The increasing cost of health care in the USA is an ongoing concern with unpaid medical bills listed as the No.1 cause of personal bankruptcy by a 2014 Nerd Wallet report.


In their article in the journal Mayo Clinic Proceedings, Hagop Kantarjian, M.D., and his collogue S. Vincent Rajkumar, M.D., of the MD Anderson Cancer Center, discussed the rising cost of cancer drugs and unaffordability even for patients with private health insurance.

They stated that the average price for a year of therapy increased from approximately US$ 7,500 before 2000 to more than US$ 100,000 by 2012.

The government does not control drug pricing in the US. It is determined by what Pharmaceutical companies deem the market will bear.

The majority of European countries use legislated pricing rules.

The result of an unregulated pricing system is that Americans pay 50% to 100% more for the same cancer drug than patients in other countries.

Dr. Kantarjian reported that with the out-of-pocket expenses ranging from about twenty to thirty percent, the cost of a drug in the United States would be nearly twenty to thirty thousand dollars.

This almost amounts to half the mean annual income as of 2013. Pharmaceutical companies justify high price with 4 arguments: (1) high cost of research and development, (2) comparative benefits to patients, (3) market forces will settle prices to reasonable levels, and (4) controlling prices stifles innovation.

"However, five approved drugs do not mean there is competition. Typically, each drug is used sequentially or in combination, so that each new drug represents a monopoly with exclusivity granted by patent protection for many years." explained Dr. Kantarjian.


Cancer drugs for the most part are not operating under a free market economy.


Research costs are also shown to be as low as 10% of the cited $1 billion figure and thus not a contributing factor to high prices.


Dr. Kantarjian stated that another contributing factor to the high cost of cancer drugs includes legislation that prevents Medicare from negotiating drug prices and the lack of a value based pricing structure that ties the cost of a drug to its relative effectiveness or survival benefit.


Europeans are not exempt from this dilemma.


In a report by the WHO, concern is raised about the rising health cost across European countries and cancer drugs prices are listed as one of the areas of concern.
Like in the US, the release of a new drug also results in a higher launch price that is unrelated to the magnitude of expected health benefits (Howard et al., Journal of Economic Perspectives, 2015).
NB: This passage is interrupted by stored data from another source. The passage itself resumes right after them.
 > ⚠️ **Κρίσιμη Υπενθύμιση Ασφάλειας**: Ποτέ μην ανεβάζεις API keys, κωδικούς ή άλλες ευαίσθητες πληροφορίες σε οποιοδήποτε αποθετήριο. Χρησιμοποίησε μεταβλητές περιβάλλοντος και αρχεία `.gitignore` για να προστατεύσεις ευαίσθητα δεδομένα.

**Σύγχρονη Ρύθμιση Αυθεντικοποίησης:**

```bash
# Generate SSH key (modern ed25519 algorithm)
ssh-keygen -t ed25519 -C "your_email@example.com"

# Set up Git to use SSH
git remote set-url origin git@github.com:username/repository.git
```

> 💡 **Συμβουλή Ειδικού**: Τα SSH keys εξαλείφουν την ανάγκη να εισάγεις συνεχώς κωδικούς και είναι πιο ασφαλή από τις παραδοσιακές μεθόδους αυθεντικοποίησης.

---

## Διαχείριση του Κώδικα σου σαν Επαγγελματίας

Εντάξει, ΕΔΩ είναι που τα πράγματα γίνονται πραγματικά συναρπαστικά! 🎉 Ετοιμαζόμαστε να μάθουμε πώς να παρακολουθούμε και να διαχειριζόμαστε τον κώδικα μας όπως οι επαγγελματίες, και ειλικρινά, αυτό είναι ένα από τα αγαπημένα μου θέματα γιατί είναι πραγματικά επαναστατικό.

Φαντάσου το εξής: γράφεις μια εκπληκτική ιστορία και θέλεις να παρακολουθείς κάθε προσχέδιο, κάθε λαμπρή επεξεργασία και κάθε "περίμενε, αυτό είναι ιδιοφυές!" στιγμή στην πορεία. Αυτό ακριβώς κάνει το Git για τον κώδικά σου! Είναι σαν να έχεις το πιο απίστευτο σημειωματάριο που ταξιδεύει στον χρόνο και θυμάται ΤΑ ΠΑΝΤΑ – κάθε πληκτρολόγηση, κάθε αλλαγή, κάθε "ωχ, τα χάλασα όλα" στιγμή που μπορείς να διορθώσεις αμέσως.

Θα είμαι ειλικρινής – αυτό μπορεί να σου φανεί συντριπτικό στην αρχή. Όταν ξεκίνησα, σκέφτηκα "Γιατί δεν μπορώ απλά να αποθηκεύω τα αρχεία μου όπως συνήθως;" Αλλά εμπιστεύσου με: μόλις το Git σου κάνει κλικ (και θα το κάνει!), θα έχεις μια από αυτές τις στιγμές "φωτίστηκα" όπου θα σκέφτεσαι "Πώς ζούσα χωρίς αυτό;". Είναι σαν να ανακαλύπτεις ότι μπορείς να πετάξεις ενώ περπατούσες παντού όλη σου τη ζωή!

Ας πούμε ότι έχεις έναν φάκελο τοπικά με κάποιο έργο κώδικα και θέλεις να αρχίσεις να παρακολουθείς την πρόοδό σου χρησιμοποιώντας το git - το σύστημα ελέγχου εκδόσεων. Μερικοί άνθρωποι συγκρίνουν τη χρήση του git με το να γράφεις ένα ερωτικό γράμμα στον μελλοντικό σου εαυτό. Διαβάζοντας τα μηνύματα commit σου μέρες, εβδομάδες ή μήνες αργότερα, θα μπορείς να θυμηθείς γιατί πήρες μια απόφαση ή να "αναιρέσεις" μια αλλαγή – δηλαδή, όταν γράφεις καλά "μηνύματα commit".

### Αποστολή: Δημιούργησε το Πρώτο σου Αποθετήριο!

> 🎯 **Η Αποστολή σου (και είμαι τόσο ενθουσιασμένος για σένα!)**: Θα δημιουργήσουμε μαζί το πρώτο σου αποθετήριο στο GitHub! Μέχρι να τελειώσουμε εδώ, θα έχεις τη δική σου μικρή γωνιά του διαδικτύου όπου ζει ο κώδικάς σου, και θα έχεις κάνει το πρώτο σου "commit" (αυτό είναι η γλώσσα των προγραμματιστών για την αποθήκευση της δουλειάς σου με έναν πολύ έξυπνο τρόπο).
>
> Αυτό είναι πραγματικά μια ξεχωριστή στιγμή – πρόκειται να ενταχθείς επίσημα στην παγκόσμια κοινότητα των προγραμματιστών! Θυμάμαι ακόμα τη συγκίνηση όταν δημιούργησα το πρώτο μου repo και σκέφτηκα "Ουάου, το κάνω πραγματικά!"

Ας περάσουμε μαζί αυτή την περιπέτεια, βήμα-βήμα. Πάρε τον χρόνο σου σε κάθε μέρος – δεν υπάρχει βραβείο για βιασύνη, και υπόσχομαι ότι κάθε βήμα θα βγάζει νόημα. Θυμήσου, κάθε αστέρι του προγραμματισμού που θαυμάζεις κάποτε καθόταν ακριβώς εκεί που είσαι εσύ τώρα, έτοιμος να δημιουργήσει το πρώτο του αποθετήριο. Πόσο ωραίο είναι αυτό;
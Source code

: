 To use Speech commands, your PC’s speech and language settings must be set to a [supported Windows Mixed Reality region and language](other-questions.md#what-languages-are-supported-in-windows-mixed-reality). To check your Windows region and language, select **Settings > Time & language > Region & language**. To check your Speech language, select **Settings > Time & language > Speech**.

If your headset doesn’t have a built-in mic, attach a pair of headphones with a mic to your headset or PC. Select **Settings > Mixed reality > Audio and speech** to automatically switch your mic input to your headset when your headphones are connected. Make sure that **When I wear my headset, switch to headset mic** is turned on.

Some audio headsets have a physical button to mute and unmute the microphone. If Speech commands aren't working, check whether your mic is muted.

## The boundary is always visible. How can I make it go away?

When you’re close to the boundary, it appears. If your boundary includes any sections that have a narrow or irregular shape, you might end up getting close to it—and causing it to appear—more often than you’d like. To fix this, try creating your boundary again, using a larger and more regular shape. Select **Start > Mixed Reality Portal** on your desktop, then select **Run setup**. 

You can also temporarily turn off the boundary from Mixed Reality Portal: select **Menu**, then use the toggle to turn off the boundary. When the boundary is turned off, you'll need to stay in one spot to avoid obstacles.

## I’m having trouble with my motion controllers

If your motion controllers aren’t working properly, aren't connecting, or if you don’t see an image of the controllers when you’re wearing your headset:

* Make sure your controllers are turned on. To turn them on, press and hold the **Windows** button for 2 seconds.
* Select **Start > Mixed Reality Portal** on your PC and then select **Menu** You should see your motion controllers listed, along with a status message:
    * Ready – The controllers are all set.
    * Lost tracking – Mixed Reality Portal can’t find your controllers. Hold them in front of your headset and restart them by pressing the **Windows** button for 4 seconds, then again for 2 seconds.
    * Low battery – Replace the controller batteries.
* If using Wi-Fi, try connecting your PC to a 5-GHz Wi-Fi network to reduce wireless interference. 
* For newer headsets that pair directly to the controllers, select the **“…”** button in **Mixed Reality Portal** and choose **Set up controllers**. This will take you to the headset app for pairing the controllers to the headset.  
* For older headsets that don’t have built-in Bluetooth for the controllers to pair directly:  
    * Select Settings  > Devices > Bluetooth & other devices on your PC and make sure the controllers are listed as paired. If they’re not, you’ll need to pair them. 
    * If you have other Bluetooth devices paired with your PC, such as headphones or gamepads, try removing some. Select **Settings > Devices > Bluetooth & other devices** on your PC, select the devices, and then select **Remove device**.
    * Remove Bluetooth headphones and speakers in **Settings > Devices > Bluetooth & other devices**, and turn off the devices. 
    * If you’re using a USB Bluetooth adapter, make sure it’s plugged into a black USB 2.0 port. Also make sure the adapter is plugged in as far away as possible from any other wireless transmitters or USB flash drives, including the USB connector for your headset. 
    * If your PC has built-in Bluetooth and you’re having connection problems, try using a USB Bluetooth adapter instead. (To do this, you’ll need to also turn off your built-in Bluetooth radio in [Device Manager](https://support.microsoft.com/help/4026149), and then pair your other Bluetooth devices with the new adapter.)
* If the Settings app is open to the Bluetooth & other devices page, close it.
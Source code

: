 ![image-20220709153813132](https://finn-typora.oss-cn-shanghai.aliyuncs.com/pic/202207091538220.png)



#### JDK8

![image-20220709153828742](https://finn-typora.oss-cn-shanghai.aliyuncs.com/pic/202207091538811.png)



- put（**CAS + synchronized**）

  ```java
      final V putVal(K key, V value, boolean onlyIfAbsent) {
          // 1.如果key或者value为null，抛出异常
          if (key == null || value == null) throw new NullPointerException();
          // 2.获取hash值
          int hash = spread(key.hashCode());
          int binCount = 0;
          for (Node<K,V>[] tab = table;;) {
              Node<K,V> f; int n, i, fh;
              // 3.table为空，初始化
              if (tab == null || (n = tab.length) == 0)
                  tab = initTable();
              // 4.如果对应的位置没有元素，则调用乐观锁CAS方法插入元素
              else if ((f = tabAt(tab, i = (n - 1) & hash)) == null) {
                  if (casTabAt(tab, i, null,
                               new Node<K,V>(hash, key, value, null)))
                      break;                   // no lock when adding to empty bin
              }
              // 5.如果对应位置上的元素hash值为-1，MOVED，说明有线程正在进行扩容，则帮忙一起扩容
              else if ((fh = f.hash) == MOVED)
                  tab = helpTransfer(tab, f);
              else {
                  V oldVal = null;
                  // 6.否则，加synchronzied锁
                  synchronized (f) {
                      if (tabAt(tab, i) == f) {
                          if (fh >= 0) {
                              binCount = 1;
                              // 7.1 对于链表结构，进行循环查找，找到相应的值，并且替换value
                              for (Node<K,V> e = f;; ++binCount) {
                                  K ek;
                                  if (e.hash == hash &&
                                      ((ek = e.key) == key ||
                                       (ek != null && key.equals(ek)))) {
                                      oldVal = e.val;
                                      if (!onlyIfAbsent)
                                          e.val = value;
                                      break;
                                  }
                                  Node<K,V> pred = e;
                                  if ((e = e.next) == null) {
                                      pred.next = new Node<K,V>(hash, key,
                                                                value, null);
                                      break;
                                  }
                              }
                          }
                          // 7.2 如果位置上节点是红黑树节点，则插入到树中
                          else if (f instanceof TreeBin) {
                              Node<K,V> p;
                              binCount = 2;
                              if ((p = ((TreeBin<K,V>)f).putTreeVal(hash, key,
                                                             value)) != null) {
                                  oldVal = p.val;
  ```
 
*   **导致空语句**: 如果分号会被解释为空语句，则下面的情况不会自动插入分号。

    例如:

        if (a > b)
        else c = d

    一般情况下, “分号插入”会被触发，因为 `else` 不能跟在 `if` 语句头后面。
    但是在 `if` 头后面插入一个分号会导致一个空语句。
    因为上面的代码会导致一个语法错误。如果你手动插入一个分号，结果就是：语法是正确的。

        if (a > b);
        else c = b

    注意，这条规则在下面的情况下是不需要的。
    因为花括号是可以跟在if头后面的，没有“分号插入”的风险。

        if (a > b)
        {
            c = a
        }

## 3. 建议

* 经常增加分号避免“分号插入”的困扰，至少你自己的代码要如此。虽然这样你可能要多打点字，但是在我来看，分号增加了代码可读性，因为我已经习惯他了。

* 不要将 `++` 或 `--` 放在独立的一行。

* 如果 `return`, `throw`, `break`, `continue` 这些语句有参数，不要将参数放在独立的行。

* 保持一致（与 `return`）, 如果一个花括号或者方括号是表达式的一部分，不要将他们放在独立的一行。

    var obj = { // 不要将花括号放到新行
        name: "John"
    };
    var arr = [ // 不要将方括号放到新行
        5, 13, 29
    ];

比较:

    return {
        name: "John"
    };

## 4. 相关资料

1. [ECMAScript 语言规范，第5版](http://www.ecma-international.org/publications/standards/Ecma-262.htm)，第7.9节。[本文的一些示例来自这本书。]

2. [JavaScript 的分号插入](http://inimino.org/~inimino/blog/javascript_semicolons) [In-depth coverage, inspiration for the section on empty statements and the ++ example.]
New drugs driving up the cost, caused cancer treatment to double over the last 10 year without improving the survival rate.

Of the 12 drugs approved by FDA in the US in 2012, the treatment cost for nine were more than US$ 10,000 per month and only three prolonged survival, two by less than two months.


The WHO report states that the dramatic increase in drug prices is projected to be unsustainable, if regulated by pharmaceutical companies.

Drs. Kantarjian and Rajkumar recommend a set of potential solutions for the U.S. to help control and reduce the high cost of cancer drugs.

A discussion of their recommendations can be found in their article.

For Europe, the WHO recommendations to control unsustainable increase are: clinical guide lines for appropriate use of medicine, enhancing the use of generics, limiting the use of particularly expensive drugs, collaborative and transparent policy-making, cooperation between stakeholders to determine a balance between fair reward for innovation while maintaining access and affordability for patients.


Is there hope for change?


Extensive discussion worldwide around the rising cost of healthcare is most definitely bringing to light the severity of the problem.


The strongest advocate however, would be patients demanding more affordable treatment.